### [Aim of the exercise]
Scan the records for the string "previous"; copy each line where it occurs.
Segment Open
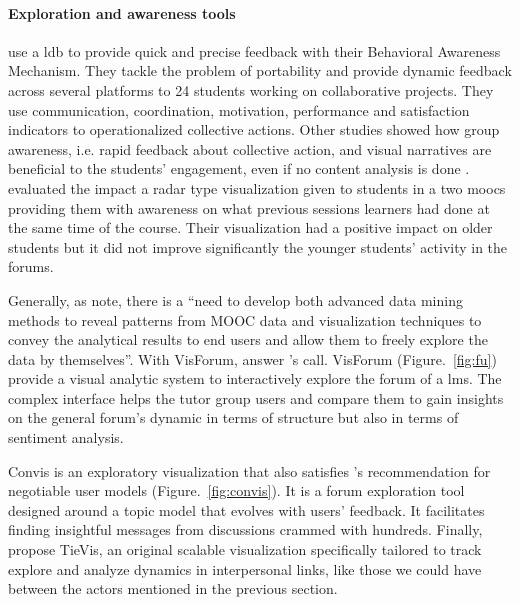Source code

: \documentclass[a4paper,twoside]{article}
\begin{document}
\paragraph{Exploration and awareness tools}
\cite{Medina2016} use a \gls{ldb} to provide quick and precise feedback with their Behavioral Awareness Mechanism.  They tackle the problem of portability and provide dynamic feedback across several platforms to 24 students working on collaborative projects.  They use communication, coordination, motivation, performance and satisfaction indicators to operationalized collective actions.  Other studies showed how group awareness, i.e.  rapid feedback about collective action, and visual narratives \citep{Yousuf2015} are beneficial to the students' engagement, even if no content analysis is done \citep{Davis2017,May2011,Medina2016}.
\cite{Davis2017} evaluated the impact a radar type visualization given to students in a two \glspl{mooc} providing them with awareness on what previous sessions learners had done at the same time of the course.  Their visualization had a positive impact on older students but it did not improve significantly the younger students' activity in the forums.

Generally, as \cite{Qu2015} note, there is a ``need to develop both advanced data mining methods to reveal patterns from MOOC data and visualization techniques to convey the analytical results to end users and allow them to freely explore the data by themselves''.
With VisForum, \cite{Fu2017} answer \cite{Qu2015}'s call.  VisForum (Figure.~\ref{fig:fu}) provide a visual analytic system to interactively explore the forum of a \gls{lms}.  The complex interface helps the tutor group users and compare them to gain insights on the general forum's dynamic in terms of structure but also in terms of sentiment analysis.

Convis is an exploratory visualization that also satisfies \cite{Bull2016}'s recommendation for negotiable user models (Figure.~\ref{fig:convis}).  It is a forum exploration tool designed around a topic model that evolves with users' feedback.   It facilitates finding insightful messages from discussions
crammed with hundreds.
Finally, \cite{Guo2017} propose TieVis, an original scalable visualization specifically tailored to track explore and analyze dynamics in interpersonal links, like those we could have between the actors mentioned in the previous section.
\end{document}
Segment Closed
### [Answer section]
\cite{Davis2017} evaluated the impact a radar type visualization given to students in a two \glspl{mooc} providing them with awareness on what previous sessions learners had done at the same time of the course.  Their visualization had a positive impact on older students but it did not improve significantly the younger students' activity in the forums.
Finally, \cite{Guo2017} propose TieVis, an original scalable visualization specifically tailored to track explore and analyze dynamics in interpersonal links, like those we could have between the actors mentioned in the previous section.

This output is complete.